A word-for-word restatement of every record is required.

§ Input records
+===+
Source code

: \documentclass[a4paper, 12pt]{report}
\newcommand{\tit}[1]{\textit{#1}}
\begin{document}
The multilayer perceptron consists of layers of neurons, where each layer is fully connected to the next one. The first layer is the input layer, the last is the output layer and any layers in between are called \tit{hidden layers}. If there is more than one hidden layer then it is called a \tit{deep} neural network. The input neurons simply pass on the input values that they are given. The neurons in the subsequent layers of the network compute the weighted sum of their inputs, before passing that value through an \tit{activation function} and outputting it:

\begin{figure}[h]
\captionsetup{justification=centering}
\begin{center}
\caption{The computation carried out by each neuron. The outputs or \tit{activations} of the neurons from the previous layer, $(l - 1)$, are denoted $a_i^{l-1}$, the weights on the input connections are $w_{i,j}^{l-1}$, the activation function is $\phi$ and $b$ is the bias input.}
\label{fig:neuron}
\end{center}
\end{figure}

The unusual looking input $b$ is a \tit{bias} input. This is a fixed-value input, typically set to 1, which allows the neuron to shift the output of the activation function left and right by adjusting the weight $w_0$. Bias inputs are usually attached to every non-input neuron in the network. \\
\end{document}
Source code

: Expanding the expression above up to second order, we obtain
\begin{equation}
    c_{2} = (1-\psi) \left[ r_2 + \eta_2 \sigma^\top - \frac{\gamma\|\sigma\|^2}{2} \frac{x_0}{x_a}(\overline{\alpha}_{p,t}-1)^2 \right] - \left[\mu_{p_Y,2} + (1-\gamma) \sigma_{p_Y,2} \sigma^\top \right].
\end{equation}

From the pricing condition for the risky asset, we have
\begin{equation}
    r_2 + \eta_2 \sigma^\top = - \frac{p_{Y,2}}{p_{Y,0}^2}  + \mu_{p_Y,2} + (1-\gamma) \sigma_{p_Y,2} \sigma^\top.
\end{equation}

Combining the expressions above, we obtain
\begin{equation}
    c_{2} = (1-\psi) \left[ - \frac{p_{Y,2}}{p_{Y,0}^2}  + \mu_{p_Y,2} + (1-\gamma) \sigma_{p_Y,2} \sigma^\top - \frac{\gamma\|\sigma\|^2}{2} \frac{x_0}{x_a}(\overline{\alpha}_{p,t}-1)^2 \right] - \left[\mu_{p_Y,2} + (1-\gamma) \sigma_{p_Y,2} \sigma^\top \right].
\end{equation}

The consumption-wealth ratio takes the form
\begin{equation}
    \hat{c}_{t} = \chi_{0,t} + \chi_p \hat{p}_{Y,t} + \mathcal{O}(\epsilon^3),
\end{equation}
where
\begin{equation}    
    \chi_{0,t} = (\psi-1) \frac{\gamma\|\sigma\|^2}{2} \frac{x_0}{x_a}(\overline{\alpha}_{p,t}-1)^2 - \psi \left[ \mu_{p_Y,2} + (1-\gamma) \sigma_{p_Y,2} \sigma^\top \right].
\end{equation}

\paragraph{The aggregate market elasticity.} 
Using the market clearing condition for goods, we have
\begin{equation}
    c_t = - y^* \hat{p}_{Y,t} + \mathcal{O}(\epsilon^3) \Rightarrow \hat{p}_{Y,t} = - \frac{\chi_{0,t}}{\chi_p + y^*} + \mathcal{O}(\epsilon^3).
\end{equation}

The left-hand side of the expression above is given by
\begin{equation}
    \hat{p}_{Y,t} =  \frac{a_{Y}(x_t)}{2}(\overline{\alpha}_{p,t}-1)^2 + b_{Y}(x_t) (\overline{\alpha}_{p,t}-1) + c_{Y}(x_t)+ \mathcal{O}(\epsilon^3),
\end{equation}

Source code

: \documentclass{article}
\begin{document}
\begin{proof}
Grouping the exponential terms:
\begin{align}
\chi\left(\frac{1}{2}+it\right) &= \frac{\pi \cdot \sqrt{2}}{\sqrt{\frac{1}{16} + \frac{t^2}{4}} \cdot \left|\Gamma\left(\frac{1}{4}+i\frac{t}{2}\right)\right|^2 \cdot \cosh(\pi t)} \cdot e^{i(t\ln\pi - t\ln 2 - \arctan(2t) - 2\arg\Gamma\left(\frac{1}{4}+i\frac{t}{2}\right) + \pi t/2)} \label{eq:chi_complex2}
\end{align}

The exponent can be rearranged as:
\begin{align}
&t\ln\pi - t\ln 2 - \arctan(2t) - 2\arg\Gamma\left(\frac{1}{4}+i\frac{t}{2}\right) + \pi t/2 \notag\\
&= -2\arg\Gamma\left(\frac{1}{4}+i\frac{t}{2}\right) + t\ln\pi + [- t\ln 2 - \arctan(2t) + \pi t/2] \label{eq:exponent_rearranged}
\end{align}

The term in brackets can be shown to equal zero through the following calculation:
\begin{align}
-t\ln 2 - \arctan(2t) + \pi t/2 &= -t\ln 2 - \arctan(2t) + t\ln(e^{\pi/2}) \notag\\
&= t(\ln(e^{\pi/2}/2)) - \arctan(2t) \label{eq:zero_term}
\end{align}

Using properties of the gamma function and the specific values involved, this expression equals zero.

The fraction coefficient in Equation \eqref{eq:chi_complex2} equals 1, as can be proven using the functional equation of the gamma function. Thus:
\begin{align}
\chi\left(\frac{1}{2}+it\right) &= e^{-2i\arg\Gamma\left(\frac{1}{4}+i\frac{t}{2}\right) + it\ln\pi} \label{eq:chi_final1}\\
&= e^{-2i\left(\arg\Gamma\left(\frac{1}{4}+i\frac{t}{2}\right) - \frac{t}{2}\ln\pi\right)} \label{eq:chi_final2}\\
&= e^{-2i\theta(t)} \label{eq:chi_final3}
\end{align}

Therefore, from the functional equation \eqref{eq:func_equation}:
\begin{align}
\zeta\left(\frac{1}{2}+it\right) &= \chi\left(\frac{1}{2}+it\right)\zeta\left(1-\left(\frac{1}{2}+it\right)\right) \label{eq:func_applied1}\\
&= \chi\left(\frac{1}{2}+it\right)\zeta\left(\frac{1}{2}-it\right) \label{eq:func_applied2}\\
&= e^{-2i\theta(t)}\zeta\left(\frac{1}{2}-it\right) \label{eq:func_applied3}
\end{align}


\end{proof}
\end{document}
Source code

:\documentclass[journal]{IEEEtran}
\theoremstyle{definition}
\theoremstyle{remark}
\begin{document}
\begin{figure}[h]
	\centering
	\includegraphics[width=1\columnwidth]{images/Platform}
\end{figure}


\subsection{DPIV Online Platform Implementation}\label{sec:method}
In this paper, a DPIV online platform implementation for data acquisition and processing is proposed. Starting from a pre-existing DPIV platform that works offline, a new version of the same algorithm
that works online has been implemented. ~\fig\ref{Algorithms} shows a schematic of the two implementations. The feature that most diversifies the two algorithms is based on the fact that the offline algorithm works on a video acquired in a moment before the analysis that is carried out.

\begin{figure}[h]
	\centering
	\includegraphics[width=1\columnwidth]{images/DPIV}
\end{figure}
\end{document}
+===+
§ Expected answer
Source code

: \documentclass[a4paper, 12pt]{report}
\newcommand{\tit}[1]{\textit{#1}}
\begin{document}
The multilayer perceptron consists of layers of neurons, where each layer is fully connected to the next one. The first layer is the input layer, the last is the output layer and any layers in between are called \tit{hidden layers}. If there is more than one hidden layer then it is called a \tit{deep} neural network. The input neurons simply pass on the input values that they are given. The neurons in the subsequent layers of the network compute the weighted sum of their inputs, before passing that value through an \tit{activation function} and outputting it:

\begin{figure}[h]
\captionsetup{justification=centering}
\begin{center}
\caption{The computation carried out by each neuron. The outputs or \tit{activations} of the neurons from the previous layer, $(l - 1)$, are denoted $a_i^{l-1}$, the weights on the input connections are $w_{i,j}^{l-1}$, the activation function is $\phi$ and $b$ is the bias input.}
\label{fig:neuron}
\end{center}
\end{figure}

The unusual looking input $b$ is a \tit{bias} input. This is a fixed-value input, typically set to 1, which allows the neuron to shift the output of the activation function left and right by adjusting the weight $w_0$. Bias inputs are usually attached to every non-input neuron in the network. \\
\end{document}
Source code

: Expanding the expression above up to second order, we obtain
\begin{equation}
    c_{2} = (1-\psi) \left[ r_2 + \eta_2 \sigma^\top - \frac{\gamma\|\sigma\|^2}{2} \frac{x_0}{x_a}(\overline{\alpha}_{p,t}-1)^2 \right] - \left[\mu_{p_Y,2} + (1-\gamma) \sigma_{p_Y,2} \sigma^\top \right].
\end{equation}

From the pricing condition for the risky asset, we have
\begin{equation}
    r_2 + \eta_2 \sigma^\top = - \frac{p_{Y,2}}{p_{Y,0}^2}  + \mu_{p_Y,2} + (1-\gamma) \sigma_{p_Y,2} \sigma^\top.
\end{equation}

Combining the expressions above, we obtain
\begin{equation}
    c_{2} = (1-\psi) \left[ - \frac{p_{Y,2}}{p_{Y,0}^2}  + \mu_{p_Y,2} + (1-\gamma) \sigma_{p_Y,2} \sigma^\top - \frac{\gamma\|\sigma\|^2}{2} \frac{x_0}{x_a}(\overline{\alpha}_{p,t}-1)^2 \right] - \left[\mu_{p_Y,2} + (1-\gamma) \sigma_{p_Y,2} \sigma^\top \right].
\end{equation}

The consumption-wealth ratio takes the form
\begin{equation}
    \hat{c}_{t} = \chi_{0,t} + \chi_p \hat{p}_{Y,t} + \mathcal{O}(\epsilon^3),
\end{equation}
where
\begin{equation}    
    \chi_{0,t} = (\psi-1) \frac{\gamma\|\sigma\|^2}{2} \frac{x_0}{x_a}(\overline{\alpha}_{p,t}-1)^2 - \psi \left[ \mu_{p_Y,2} + (1-\gamma) \sigma_{p_Y,2} \sigma^\top \right].
\end{equation}

\paragraph{The aggregate market elasticity.} 
Using the market clearing condition for goods, we have
\begin{equation}
    c_t = - y^* \hat{p}_{Y,t} + \mathcal{O}(\epsilon^3) \Rightarrow \hat{p}_{Y,t} = - \frac{\chi_{0,t}}{\chi_p + y^*} + \mathcal{O}(\epsilon^3).
\end{equation}

The left-hand side of the expression above is given by
\begin{equation}
    \hat{p}_{Y,t} =  \frac{a_{Y}(x_t)}{2}(\overline{\alpha}_{p,t}-1)^2 + b_{Y}(x_t) (\overline{\alpha}_{p,t}-1) + c_{Y}(x_t)+ \mathcal{O}(\epsilon^3),
\end{equation}

Source code

: \documentclass{article}
\begin{document}
\begin{proof}
Grouping the exponential terms:
\begin{align}
\chi\left(\frac{1}{2}+it\right) &= \frac{\pi \cdot \sqrt{2}}{\sqrt{\frac{1}{16} + \frac{t^2}{4}} \cdot \left|\Gamma\left(\frac{1}{4}+i\frac{t}{2}\right)\right|^2 \cdot \cosh(\pi t)} \cdot e^{i(t\ln\pi - t\ln 2 - \arctan(2t) - 2\arg\Gamma\left(\frac{1}{4}+i\frac{t}{2}\right) + \pi t/2)} \label{eq:chi_complex2}
\end{align}

The exponent can be rearranged as:
\begin{align}
&t\ln\pi - t\ln 2 - \arctan(2t) - 2\arg\Gamma\left(\frac{1}{4}+i\frac{t}{2}\right) + \pi t/2 \notag\\
&= -2\arg\Gamma\left(\frac{1}{4}+i\frac{t}{2}\right) + t\ln\pi + [- t\ln 2 - \arctan(2t) + \pi t/2] \label{eq:exponent_rearranged}
\end{align}

The term in brackets can be shown to equal zero through the following calculation:
\begin{align}
-t\ln 2 - \arctan(2t) + \pi t/2 &= -t\ln 2 - \arctan(2t) + t\ln(e^{\pi/2}) \notag\\
&= t(\ln(e^{\pi/2}/2)) - \arctan(2t) \label{eq:zero_term}
\end{align}

Using properties of the gamma function and the specific values involved, this expression equals zero.

The fraction coefficient in Equation \eqref{eq:chi_complex2} equals 1, as can be proven using the functional equation of the gamma function. Thus:
\begin{align}
\chi\left(\frac{1}{2}+it\right) &= e^{-2i\arg\Gamma\left(\frac{1}{4}+i\frac{t}{2}\right) + it\ln\pi} \label{eq:chi_final1}\\
&= e^{-2i\left(\arg\Gamma\left(\frac{1}{4}+i\frac{t}{2}\right) - \frac{t}{2}\ln\pi\right)} \label{eq:chi_final2}\\
&= e^{-2i\theta(t)} \label{eq:chi_final3}
\end{align}

Therefore, from the functional equation \eqref{eq:func_equation}:
\begin{align}
\zeta\left(\frac{1}{2}+it\right) &= \chi\left(\frac{1}{2}+it\right)\zeta\left(1-\left(\frac{1}{2}+it\right)\right) \label{eq:func_applied1}\\
&= \chi\left(\frac{1}{2}+it\right)\zeta\left(\frac{1}{2}-it\right) \label{eq:func_applied2}\\
&= e^{-2i\theta(t)}\zeta\left(\frac{1}{2}-it\right) \label{eq:func_applied3}
\end{align}


\end{proof}
\end{document}
Source code

:\documentclass[journal]{IEEEtran}
\theoremstyle{definition}
\theoremstyle{remark}
\begin{document}
\begin{figure}[h]
	\centering
	\includegraphics[width=1\columnwidth]{images/Platform}
\end{figure}


\subsection{DPIV Online Platform Implementation}\label{sec:method}
In this paper, a DPIV online platform implementation for data acquisition and processing is proposed. Starting from a pre-existing DPIV platform that works offline, a new version of the same algorithm
that works online has been implemented. ~\fig\ref{Algorithms} shows a schematic of the two implementations. The feature that most diversifies the two algorithms is based on the fact that the offline algorithm works on a video acquired in a moment before the analysis that is carried out.

\begin{figure}[h]
	\centering
	\includegraphics[width=1\columnwidth]{images/DPIV}
\end{figure}
\end{document}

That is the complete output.